- Task details -
Check every line of the data for the word "backend", and copy those that have it.
>>>>
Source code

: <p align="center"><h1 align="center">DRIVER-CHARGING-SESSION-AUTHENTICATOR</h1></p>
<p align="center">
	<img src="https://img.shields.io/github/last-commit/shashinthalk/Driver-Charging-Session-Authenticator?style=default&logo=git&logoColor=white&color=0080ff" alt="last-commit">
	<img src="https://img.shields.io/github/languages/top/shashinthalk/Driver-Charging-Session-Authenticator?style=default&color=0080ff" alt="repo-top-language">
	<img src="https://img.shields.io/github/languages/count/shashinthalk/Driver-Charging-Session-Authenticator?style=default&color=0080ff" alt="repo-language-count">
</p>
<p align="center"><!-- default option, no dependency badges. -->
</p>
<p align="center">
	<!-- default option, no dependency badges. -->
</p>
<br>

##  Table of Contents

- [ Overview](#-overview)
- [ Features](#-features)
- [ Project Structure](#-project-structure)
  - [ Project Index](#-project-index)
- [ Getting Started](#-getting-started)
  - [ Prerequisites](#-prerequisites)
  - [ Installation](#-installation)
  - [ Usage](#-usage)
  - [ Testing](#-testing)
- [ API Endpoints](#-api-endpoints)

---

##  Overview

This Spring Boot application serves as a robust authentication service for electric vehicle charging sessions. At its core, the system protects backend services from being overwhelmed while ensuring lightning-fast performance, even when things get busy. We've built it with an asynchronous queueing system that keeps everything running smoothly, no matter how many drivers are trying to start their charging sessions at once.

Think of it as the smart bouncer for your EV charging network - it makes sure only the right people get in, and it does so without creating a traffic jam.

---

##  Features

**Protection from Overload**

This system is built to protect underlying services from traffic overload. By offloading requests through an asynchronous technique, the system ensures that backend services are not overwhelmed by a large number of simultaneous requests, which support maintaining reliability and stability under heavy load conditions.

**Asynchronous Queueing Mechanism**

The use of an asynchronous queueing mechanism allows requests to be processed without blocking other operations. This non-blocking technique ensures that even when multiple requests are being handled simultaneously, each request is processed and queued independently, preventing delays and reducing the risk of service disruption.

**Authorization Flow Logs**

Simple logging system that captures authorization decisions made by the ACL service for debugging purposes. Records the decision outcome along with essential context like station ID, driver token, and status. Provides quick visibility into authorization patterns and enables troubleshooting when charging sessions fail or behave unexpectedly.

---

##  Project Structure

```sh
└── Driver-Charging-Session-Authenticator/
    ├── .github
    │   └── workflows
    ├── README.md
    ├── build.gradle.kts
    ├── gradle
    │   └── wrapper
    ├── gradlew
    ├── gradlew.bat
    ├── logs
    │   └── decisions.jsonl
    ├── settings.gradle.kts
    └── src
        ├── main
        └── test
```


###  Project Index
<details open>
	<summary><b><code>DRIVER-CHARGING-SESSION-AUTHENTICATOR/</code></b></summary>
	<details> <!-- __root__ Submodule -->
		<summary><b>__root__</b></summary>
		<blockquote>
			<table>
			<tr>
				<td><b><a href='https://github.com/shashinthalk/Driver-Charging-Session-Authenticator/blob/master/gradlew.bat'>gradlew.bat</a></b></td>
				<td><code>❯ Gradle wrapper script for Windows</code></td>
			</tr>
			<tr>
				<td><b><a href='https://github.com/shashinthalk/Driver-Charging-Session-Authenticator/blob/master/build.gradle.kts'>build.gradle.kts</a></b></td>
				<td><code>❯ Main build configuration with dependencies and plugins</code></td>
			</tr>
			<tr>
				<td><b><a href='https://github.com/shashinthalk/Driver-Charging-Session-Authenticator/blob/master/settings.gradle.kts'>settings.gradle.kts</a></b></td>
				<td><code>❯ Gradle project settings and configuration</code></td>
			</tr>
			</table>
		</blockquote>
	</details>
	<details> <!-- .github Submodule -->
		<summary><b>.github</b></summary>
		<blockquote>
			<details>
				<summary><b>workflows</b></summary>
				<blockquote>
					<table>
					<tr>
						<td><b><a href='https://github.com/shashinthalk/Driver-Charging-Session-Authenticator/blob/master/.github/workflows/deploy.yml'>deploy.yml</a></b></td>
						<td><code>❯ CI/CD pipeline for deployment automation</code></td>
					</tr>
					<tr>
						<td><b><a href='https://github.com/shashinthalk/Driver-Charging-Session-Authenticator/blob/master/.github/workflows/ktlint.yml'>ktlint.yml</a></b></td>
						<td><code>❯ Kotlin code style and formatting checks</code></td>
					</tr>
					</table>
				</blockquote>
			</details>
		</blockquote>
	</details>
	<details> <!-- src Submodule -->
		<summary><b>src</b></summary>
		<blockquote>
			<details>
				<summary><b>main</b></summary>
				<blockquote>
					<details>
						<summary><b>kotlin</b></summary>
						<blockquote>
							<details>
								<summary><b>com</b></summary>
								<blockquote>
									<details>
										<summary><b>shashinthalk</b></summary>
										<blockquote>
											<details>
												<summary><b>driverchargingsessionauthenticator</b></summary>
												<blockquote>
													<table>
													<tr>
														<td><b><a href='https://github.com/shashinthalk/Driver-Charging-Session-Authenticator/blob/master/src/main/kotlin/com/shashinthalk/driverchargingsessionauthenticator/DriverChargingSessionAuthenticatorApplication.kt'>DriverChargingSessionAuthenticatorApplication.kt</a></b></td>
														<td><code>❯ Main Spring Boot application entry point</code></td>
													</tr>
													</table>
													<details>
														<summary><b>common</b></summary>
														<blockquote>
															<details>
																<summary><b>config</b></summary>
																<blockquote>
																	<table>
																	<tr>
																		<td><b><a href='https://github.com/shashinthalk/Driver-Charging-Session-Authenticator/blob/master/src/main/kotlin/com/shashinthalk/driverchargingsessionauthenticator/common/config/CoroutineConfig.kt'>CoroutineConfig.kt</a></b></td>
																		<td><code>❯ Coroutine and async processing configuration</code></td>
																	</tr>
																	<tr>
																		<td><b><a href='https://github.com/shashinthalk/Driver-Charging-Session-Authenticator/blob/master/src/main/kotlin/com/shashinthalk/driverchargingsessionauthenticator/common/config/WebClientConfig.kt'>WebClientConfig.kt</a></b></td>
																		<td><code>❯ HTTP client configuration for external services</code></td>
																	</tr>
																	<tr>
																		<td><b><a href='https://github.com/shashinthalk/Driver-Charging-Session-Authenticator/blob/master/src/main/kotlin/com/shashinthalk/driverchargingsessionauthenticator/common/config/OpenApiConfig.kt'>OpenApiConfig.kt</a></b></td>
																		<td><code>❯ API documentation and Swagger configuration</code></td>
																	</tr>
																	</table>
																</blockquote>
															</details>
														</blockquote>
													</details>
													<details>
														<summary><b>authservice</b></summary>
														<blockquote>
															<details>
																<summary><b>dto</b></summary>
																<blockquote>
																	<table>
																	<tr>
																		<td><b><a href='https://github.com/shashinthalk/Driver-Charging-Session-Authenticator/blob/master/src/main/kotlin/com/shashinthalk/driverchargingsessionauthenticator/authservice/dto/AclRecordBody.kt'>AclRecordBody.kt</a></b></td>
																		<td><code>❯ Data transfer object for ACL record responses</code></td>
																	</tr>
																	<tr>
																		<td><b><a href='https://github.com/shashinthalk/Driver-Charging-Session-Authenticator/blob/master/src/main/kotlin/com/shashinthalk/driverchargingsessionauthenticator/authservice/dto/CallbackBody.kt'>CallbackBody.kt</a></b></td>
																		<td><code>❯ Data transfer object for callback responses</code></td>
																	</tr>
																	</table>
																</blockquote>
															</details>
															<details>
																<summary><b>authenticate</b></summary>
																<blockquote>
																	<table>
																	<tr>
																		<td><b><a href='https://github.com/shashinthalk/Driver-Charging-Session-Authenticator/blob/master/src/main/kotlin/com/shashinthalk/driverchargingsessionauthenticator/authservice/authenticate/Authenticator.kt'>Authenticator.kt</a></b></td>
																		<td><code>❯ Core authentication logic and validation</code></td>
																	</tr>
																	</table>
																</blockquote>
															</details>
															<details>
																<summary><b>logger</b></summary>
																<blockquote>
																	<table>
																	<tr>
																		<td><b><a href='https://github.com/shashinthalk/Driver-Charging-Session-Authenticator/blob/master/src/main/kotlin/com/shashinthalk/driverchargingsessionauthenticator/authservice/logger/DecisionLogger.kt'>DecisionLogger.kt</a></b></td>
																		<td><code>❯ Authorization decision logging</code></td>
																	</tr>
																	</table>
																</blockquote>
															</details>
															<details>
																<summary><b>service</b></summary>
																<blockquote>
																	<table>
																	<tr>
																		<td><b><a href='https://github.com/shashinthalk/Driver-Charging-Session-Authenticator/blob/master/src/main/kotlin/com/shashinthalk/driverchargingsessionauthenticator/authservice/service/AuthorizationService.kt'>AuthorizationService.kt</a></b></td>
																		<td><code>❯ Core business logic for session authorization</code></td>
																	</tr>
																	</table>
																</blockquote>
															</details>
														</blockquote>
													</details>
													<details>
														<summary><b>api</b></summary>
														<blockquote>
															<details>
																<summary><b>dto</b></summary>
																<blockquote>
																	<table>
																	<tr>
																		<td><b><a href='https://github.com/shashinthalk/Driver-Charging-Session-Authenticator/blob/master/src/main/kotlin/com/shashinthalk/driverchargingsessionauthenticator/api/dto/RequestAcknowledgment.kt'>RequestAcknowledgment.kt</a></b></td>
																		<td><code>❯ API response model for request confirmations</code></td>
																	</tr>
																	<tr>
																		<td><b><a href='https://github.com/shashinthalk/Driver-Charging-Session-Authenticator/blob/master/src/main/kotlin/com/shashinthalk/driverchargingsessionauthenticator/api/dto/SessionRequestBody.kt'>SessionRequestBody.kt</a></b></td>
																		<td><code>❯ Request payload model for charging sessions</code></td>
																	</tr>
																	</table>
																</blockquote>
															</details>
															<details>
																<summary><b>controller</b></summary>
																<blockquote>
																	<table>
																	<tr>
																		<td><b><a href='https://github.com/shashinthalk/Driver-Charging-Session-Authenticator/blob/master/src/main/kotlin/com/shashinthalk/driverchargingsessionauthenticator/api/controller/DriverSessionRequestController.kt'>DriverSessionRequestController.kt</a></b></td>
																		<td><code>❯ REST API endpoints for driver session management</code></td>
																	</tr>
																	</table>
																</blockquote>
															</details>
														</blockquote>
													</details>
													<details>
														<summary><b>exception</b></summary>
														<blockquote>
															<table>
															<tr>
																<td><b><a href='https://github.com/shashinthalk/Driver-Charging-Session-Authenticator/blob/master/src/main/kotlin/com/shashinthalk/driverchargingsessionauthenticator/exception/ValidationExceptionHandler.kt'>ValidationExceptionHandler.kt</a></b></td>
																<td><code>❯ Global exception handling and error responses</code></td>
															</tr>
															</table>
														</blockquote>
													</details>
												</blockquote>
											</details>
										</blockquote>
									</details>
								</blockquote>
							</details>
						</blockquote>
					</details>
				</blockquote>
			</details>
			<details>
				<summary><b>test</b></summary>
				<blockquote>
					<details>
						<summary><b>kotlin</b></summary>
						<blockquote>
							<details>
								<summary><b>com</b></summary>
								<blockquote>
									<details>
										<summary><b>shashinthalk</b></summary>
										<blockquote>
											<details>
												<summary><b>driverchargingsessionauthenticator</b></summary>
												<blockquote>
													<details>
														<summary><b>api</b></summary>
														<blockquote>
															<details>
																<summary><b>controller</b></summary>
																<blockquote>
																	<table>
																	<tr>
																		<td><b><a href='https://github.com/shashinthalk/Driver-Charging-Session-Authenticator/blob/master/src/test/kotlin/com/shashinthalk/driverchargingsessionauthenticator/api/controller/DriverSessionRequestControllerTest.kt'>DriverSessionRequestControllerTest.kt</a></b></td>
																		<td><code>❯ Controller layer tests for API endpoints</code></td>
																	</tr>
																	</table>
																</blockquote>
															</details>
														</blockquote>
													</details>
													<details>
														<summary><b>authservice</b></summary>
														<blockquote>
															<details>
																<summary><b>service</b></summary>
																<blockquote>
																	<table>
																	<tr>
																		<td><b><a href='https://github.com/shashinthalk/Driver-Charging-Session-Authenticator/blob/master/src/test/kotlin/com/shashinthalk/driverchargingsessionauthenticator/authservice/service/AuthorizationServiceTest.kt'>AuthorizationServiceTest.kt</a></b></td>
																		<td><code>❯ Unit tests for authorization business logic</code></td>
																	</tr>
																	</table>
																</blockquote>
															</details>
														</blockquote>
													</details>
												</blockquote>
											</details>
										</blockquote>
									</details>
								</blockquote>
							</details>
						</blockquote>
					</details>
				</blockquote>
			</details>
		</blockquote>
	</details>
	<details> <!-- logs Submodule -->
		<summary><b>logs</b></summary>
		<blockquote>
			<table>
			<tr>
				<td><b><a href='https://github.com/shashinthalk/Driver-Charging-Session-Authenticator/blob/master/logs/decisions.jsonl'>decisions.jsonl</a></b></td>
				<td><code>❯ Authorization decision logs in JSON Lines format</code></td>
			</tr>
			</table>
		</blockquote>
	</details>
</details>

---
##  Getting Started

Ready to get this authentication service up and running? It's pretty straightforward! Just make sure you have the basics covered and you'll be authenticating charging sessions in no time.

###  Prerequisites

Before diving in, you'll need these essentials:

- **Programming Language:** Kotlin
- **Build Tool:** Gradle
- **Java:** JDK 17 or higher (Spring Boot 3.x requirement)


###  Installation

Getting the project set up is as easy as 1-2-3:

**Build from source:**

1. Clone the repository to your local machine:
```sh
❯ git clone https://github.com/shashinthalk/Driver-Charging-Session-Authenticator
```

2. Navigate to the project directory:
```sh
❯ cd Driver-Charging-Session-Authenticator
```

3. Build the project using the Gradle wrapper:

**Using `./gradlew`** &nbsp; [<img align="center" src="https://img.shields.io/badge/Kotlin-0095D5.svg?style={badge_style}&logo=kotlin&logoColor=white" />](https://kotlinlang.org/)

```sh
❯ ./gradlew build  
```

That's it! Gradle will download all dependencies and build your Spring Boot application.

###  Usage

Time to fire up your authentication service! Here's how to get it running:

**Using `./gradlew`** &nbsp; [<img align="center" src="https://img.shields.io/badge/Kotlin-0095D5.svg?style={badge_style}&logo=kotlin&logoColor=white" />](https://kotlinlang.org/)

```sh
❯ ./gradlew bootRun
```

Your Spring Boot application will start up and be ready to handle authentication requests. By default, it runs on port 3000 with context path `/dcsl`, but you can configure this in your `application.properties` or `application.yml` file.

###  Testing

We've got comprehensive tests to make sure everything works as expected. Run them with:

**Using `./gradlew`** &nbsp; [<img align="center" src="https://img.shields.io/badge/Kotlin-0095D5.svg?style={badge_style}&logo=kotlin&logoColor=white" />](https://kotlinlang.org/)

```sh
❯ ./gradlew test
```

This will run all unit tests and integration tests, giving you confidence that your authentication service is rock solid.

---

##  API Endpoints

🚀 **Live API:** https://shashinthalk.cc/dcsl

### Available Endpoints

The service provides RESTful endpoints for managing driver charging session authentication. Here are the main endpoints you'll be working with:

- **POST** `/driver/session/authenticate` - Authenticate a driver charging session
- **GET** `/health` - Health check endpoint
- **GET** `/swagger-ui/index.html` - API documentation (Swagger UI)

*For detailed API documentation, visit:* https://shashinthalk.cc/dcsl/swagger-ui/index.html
<<<<
- Solution for this problem -
This Spring Boot application serves as a robust authentication service for electric vehicle charging sessions. At its core, the system protects backend services from being overwhelmed while ensuring lightning-fast performance, even when things get busy. We've built it with an asynchronous queueing system that keeps everything running smoothly, no matter how many drivers are trying to start their charging sessions at once.
This system is built to protect underlying services from traffic overload. By offloading requests through an asynchronous technique, the system ensures that backend services are not overwhelmed by a large number of simultaneous requests, which support maintaining reliability and stability under heavy load conditions.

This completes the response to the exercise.